Multiplication of two arrays is elementwise. For example, to calculate a square of each element we may use:

a = np.arange(3)
b = a * a

Axis-based reductions

The np.sum function sums all elements regardless of the number of array dimensions:

b = np.arange(9).reshape(3,3)
np.sum(b)

If you want to sum only columns or rows, you need to pass the index of the axis over which you want to sum:

np.sum(b, 0)
np.sum(b, 1)

Other similar reduction functions are np.min, np.max or np.mean:

np.min(b)
np.min(b, 0)
np.min(b, 1)

You can also find the index of the minimum element in each axis:

np.argmin(b, 0)
array([0, 0, 0])

Sorting

NumPy also implement various sorting algorithms. To sort elements of an array you can use np.sort functions:

a = np.random.rand(4)
a
array([ 0.9490829 ,  0.07528673,  0.17463988,  0.95964801])
np.sort(a)
array([ 0.07528673,  0.17463988,  0.9490829 ,  0.95964801])
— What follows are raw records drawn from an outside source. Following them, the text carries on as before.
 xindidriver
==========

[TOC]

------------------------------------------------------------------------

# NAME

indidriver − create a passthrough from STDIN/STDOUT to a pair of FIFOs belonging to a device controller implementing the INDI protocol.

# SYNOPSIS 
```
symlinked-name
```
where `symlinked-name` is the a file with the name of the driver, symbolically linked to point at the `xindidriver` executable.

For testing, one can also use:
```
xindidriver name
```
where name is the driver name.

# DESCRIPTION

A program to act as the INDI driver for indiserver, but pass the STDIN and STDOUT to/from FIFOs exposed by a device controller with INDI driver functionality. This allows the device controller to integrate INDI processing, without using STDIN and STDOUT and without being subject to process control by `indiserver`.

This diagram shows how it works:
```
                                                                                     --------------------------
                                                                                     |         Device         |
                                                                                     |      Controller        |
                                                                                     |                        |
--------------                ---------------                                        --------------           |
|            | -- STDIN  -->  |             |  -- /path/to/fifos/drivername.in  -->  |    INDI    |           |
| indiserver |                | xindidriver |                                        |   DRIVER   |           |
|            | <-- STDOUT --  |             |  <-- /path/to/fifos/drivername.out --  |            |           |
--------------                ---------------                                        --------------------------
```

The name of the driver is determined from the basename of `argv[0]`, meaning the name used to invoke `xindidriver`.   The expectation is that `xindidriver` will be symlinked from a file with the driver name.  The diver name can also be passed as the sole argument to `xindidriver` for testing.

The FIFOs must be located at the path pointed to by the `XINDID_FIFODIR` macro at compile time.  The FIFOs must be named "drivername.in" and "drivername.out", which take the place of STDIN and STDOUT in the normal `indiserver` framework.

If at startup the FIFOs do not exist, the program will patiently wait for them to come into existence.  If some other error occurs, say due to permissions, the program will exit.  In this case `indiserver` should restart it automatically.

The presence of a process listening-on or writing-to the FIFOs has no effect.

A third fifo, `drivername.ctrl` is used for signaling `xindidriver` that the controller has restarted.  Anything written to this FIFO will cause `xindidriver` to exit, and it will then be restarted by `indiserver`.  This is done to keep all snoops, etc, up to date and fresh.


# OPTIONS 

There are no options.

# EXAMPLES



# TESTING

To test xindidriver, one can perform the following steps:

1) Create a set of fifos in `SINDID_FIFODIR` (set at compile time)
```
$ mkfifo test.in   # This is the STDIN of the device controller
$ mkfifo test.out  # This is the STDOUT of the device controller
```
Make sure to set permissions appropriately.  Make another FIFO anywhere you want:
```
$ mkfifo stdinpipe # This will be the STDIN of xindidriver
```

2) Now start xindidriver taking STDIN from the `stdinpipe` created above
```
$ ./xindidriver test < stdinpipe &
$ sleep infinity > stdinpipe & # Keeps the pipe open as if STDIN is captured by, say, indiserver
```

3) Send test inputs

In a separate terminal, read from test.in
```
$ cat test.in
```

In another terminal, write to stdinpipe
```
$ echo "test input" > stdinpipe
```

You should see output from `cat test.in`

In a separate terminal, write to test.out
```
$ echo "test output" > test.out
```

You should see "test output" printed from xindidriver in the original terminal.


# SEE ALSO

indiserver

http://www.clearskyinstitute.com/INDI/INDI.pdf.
Similarly to the reduction functions, you can also pass the axis index to sort along:

b = a.reshape(2, 2)
np.sort(b, 0)
np.sort(b, 1)

np.argsort returns the order of elements in a sorted array:

np.argsort(a)

Special modules

NumPy also provides extra modules implementing basic numerical methods:

• np.linalg – linear algebra,
• np.fft – fast Fourier transform,
• np.random – random number generators.

Finding closest element

Generate a 10 x 3 array of random numbers (using np.random.rand). From each row, find the column index of the element closest to 0.75. Make use of np.abs and np.argmin. The result should be a one-dimensional array of integers from 0 to 2.

Solving linear equations

Solve the following system of linear equations using np.linalg.solve. Test the solution. $2x + 3y = 3$ $5x - y = 6$

Key Points